Base Rates-Tampa Electric

Tampa Electric’s results reflect a stipulation and settlement agreement entered into on September 6, 2013, between Tampa Electric and the intervenors in its Tampa Electric division base rate proceeding, which resolved all matters in Tampa Electric’s 2013 base rate proceeding. On September 11, 2013, the FPSC unanimously voted to approve the stipulation and settlement agreement.

This agreement provided for the following revenue increases: $58 million effective November 1, 2013, an additional $8 million effective November 1, 2014, an additional $5 million effective November 1, 2015, and an additional $110 million effective the date that the expansion of Tampa Electric’s Polk Power Station went into service, which was January 16, 2017. The agreement also provides for Tampa Electric’s allowed regulatory ROE to be a mid-point of 10.25% with a range of plus or minus 1%, with a potential increase to 10.50% if U.S. Treasury bond yields exceed a specified threshold.
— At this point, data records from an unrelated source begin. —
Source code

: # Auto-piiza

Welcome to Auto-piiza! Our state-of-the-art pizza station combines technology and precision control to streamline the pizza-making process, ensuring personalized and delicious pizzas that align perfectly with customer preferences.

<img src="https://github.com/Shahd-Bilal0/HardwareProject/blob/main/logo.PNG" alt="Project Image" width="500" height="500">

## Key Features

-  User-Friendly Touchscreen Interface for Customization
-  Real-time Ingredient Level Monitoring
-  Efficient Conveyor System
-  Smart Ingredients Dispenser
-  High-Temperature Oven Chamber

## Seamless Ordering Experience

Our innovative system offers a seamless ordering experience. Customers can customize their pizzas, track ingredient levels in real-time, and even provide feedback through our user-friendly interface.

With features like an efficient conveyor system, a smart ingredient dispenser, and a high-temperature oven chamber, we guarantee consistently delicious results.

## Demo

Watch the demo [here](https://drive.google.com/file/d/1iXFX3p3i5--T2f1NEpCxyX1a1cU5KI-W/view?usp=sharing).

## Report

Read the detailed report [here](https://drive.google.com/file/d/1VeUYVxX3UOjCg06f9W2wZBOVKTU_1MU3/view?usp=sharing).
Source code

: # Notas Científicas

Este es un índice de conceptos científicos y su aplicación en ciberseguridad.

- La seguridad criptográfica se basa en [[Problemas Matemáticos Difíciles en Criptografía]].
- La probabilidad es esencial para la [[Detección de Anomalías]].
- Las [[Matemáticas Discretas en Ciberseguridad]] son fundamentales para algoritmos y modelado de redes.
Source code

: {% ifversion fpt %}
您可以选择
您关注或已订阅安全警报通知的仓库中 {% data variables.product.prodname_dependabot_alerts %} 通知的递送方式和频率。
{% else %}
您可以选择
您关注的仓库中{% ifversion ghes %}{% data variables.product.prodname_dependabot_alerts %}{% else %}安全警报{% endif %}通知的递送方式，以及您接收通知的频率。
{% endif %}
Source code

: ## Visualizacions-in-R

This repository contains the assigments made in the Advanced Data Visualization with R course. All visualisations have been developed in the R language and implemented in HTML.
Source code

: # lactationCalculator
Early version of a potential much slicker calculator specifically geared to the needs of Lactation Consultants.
The agreement provides that Tampa Electric cannot file for additional base rate increases to be effective sooner than January 1, 2018, unless its earned ROE were to fall below 9.25% (or 9.5% if the allowed ROE were increased as described above) before that time. If its earned ROE were to rise above 11.25% (or 11.5% if the allowed ROE were increased as described above) any party to the agreement other than Tampa Electric could seek a review of its base rates. Under the agreement, the allowed equity in the capital structure is 54% from investor sources of capital and Tampa Electric began using a 15-year amortization period for all computer software beginning on January 1, 2013.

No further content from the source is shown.